Exercise >>
Which lines below contain "this"? Pull them out.

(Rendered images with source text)

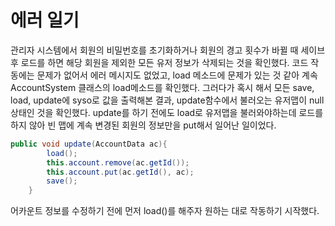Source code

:# 에러 일기
관리자 시스템에서 회원의 비밀번호를 초기화하거나 회원의 경고 횟수가 바뀔 때 세이브 후 로드를 하면 해당 회원을 제외한 모든 유저 정보가 삭제되는 것을 확인했다. 코드 작동에는 문제가 없어서 에러 메시지도 없었고, load 메소드에 문제가 있는 것 같아 계속 AccountSystem 클래스의 load메소드를 확인했다. 그러다가 혹시 해서 모든 save, load, update에 syso로 값을 출력해본 결과, update함수에서 불러오는 유저맵이 null상태인 것을 확인했다. update를 하기 전에도 load로 유저맵을 불러와야하는데 로드를 하지 않아 빈 맵에 계속 변경된 회원의 정보만을 put해서 일어난 일이었다.
```java
public void update(AccountData ac){
		load();
		this.account.remove(ac.getId());
		this.account.put(ac.getId(), ac);
		save();
	}
  ```
  어카운트 정보를 수정하기 전에 먼저 load()를 해주자 원하는 대로 작동하기 시작했다.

Written solution >>
		this.account.remove(ac.getId());
		this.account.put(ac.getId(), ac);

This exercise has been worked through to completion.